§ What to do
Search the data for "frac". Return each matching line.

§ The records
==========
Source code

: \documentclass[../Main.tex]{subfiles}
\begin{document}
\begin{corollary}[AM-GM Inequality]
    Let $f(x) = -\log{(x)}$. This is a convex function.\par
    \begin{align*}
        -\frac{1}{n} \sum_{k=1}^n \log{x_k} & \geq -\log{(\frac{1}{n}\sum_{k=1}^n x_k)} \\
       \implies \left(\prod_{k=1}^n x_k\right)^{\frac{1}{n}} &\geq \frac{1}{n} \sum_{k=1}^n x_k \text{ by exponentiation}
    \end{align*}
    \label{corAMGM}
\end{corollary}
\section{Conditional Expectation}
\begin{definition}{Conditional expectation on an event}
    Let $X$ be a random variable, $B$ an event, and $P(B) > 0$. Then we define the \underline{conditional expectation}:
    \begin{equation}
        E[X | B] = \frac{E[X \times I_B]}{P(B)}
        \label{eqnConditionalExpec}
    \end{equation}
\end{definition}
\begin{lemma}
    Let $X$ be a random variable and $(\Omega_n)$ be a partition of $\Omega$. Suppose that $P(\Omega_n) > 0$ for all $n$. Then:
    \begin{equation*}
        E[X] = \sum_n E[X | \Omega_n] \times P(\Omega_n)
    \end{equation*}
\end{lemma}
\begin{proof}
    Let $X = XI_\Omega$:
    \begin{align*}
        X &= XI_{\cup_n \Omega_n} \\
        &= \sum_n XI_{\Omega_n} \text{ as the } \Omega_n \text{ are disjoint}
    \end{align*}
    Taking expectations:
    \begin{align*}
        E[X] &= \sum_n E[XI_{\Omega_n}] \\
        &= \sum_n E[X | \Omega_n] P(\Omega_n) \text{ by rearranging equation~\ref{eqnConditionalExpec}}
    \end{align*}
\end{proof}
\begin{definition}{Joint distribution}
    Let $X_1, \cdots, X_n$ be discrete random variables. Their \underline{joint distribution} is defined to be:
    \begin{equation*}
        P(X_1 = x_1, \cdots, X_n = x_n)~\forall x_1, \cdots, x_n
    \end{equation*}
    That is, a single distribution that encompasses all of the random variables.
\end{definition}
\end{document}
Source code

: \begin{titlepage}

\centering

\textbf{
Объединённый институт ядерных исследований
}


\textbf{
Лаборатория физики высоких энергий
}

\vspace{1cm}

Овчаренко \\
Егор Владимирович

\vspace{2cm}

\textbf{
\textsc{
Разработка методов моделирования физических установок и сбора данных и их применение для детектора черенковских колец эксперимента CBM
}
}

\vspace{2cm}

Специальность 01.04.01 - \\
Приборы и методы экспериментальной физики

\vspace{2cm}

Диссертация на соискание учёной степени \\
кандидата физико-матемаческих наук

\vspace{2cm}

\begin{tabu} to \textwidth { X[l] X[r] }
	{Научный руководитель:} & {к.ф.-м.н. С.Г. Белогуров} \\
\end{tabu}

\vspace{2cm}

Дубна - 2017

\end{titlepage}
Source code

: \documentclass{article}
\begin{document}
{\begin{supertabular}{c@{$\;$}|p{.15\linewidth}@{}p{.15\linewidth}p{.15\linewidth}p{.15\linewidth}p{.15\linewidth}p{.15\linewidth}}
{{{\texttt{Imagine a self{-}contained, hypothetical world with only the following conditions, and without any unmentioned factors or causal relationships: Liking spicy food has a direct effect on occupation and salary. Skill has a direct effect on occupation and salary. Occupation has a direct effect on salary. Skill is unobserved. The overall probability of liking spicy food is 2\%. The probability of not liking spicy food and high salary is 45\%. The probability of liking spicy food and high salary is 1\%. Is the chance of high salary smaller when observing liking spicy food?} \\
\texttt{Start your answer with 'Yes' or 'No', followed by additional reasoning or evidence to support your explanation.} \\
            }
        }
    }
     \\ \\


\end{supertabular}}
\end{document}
==========
§ Exercise solution
        -\frac{1}{n} \sum_{k=1}^n \log{x_k} & \geq -\log{(\frac{1}{n}\sum_{k=1}^n x_k)} \\
       \implies \left(\prod_{k=1}^n x_k\right)^{\frac{1}{n}} &\geq \frac{1}{n} \sum_{k=1}^n x_k \text{ by exponentiation}
        E[X | B] = \frac{E[X \times I_B]}{P(B)}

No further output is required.